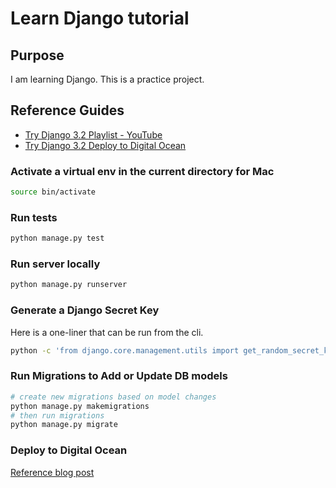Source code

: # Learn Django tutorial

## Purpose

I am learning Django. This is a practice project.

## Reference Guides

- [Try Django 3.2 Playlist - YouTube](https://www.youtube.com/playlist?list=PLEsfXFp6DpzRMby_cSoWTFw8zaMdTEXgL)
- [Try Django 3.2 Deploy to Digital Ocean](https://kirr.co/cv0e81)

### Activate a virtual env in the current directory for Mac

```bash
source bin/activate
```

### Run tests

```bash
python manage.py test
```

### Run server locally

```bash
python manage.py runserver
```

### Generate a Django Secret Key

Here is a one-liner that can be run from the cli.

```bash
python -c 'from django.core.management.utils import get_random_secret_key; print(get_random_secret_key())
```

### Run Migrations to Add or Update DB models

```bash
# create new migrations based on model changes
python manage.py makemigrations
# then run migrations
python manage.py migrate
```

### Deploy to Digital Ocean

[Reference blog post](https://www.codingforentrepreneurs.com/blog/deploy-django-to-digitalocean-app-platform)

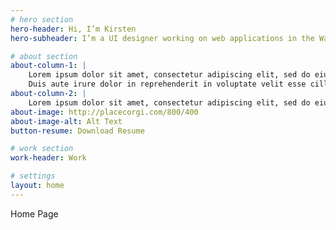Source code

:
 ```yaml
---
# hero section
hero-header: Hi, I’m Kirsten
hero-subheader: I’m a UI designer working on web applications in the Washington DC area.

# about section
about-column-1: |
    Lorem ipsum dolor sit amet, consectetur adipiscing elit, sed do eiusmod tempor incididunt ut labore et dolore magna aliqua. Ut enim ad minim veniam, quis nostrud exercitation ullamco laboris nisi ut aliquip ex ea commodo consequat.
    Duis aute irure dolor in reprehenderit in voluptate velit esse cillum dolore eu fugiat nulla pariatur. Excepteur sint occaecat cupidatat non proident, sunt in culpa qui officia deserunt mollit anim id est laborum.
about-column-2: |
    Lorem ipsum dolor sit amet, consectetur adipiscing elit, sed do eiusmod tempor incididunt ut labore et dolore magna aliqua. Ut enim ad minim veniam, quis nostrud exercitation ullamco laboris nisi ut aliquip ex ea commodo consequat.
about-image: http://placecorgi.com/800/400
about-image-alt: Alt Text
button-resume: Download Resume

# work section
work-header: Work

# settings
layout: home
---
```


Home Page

********************

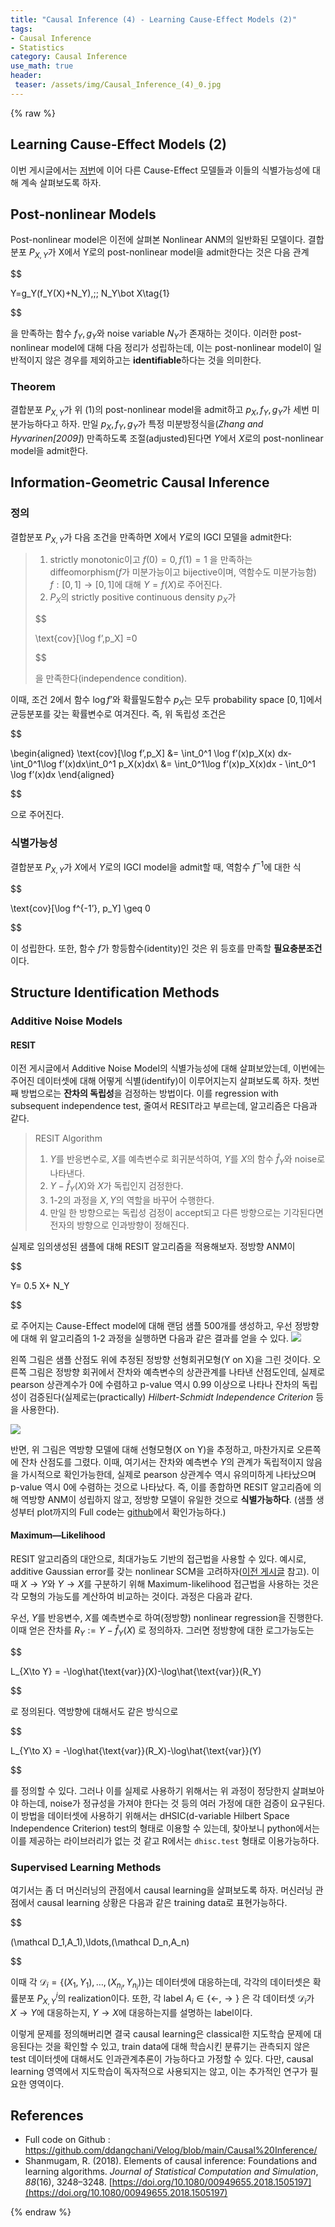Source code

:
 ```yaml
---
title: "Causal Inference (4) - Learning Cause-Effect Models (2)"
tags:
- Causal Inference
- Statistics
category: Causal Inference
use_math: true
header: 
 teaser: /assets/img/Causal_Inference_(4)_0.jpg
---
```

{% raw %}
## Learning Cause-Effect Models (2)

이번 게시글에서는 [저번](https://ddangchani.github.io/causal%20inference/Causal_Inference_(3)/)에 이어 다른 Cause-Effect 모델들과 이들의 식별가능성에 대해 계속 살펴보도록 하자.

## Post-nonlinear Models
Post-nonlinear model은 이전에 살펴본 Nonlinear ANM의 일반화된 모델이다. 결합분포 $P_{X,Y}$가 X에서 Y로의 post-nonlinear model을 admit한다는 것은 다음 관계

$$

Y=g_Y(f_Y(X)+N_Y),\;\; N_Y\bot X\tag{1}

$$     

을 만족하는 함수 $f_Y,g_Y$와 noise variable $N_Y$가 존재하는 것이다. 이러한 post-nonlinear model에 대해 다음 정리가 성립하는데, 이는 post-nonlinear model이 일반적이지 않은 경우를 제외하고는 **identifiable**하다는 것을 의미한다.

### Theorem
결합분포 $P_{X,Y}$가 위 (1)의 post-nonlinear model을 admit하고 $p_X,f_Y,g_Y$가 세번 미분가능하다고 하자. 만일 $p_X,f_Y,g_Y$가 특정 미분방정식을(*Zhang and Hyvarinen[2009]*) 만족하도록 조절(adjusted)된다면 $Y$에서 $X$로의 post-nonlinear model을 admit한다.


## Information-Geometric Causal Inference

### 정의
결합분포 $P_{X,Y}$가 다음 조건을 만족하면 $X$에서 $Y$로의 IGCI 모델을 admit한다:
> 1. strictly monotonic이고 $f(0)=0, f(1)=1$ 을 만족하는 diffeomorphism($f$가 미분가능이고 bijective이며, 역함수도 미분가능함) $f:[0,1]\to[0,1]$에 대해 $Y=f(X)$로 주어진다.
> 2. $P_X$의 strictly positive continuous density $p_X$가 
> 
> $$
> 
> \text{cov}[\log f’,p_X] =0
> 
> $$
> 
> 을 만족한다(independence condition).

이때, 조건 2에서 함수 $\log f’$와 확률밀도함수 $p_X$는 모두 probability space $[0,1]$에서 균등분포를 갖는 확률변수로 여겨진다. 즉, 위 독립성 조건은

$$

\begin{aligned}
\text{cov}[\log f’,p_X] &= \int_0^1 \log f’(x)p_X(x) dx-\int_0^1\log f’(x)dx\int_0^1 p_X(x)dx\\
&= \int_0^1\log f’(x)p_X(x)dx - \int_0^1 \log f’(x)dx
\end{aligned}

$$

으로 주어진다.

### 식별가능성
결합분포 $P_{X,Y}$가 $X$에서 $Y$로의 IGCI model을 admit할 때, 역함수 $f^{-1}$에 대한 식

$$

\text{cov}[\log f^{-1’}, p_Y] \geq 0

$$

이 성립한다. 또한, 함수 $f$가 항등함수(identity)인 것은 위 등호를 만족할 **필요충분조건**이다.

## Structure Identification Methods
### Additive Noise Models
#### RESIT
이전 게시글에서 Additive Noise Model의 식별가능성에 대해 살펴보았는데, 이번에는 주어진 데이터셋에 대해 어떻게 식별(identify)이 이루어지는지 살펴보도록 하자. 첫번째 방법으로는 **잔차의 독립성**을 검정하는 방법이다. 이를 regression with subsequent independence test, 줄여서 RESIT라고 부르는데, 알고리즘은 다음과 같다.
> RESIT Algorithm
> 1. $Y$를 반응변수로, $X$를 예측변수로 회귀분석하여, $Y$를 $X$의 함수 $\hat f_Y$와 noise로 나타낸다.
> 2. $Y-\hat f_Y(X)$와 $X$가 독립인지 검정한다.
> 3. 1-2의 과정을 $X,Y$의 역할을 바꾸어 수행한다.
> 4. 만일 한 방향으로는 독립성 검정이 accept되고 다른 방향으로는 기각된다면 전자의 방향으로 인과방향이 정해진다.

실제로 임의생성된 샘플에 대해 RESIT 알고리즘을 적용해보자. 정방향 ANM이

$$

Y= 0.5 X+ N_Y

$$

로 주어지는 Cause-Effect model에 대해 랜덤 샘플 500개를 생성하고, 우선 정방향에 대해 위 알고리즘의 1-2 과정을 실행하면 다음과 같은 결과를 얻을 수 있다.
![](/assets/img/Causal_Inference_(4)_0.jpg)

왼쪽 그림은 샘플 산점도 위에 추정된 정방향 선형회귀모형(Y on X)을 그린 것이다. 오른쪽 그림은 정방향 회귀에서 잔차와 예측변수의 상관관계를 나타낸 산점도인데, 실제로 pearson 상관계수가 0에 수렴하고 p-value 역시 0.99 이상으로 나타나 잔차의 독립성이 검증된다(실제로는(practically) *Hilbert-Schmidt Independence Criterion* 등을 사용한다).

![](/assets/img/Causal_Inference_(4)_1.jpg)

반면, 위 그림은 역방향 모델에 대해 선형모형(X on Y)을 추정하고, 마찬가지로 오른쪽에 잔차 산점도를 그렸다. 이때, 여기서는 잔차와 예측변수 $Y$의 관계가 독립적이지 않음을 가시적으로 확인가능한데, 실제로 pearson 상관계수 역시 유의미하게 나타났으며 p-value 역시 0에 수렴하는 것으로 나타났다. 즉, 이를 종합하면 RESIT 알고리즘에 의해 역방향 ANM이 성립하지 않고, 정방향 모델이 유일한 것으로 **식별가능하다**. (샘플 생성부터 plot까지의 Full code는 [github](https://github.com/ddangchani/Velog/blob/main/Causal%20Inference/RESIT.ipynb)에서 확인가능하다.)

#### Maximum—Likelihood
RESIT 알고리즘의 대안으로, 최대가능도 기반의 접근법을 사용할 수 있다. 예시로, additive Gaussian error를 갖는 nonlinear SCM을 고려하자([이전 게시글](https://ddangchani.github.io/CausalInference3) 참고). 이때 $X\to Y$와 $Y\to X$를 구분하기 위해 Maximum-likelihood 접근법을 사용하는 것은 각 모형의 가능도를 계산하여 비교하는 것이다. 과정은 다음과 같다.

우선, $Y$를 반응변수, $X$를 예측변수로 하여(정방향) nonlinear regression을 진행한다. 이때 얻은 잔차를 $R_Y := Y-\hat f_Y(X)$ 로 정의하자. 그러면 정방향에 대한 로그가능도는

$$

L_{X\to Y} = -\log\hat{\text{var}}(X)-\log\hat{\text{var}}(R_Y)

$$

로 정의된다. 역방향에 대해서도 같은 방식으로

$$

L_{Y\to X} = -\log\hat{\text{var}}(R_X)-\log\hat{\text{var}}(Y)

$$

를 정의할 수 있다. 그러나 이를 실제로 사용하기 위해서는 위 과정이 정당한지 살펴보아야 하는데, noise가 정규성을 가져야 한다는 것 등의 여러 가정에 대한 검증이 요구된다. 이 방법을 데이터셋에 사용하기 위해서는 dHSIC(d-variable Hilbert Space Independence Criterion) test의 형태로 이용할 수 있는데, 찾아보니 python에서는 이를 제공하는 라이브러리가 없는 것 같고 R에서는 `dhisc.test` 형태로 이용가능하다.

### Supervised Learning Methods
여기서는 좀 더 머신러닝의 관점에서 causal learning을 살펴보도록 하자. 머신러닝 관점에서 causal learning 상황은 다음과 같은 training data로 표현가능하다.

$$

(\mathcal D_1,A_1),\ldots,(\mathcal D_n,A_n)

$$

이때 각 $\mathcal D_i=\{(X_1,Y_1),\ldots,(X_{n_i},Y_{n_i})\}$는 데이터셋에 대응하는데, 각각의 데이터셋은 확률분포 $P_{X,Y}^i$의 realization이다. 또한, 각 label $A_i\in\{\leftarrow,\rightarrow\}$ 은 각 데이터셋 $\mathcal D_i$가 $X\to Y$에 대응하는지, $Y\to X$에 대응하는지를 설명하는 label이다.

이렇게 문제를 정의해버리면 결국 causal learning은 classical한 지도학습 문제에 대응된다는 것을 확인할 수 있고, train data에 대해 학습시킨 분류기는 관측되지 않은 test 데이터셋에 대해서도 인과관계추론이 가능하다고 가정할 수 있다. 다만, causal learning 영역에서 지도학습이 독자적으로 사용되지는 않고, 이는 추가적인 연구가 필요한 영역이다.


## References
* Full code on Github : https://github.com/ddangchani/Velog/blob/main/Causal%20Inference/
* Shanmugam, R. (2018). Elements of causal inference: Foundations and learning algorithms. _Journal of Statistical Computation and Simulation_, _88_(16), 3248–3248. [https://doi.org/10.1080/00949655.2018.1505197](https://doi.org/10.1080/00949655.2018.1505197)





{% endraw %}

********************

WHAT YOU WILL DO
Among the entries, find every line holding "식별가능성에" and return it.

PROBLEM SOLUTION
이번 게시글에서는 [저번](https://ddangchani.github.io/causal%20inference/Causal_Inference_(3)/)에 이어 다른 Cause-Effect 모델들과 이들의 식별가능성에 대해 계속 살펴보도록 하자.
이전 게시글에서 Additive Noise Model의 식별가능성에 대해 살펴보았는데, 이번에는 주어진 데이터셋에 대해 어떻게 식별(identify)이 이루어지는지 살펴보도록 하자. 첫번째 방법으로는 **잔차의 독립성**을 검정하는 방법이다. 이를 regression with subsequent independence test, 줄여서 RESIT라고 부르는데, 알고리즘은 다음과 같다.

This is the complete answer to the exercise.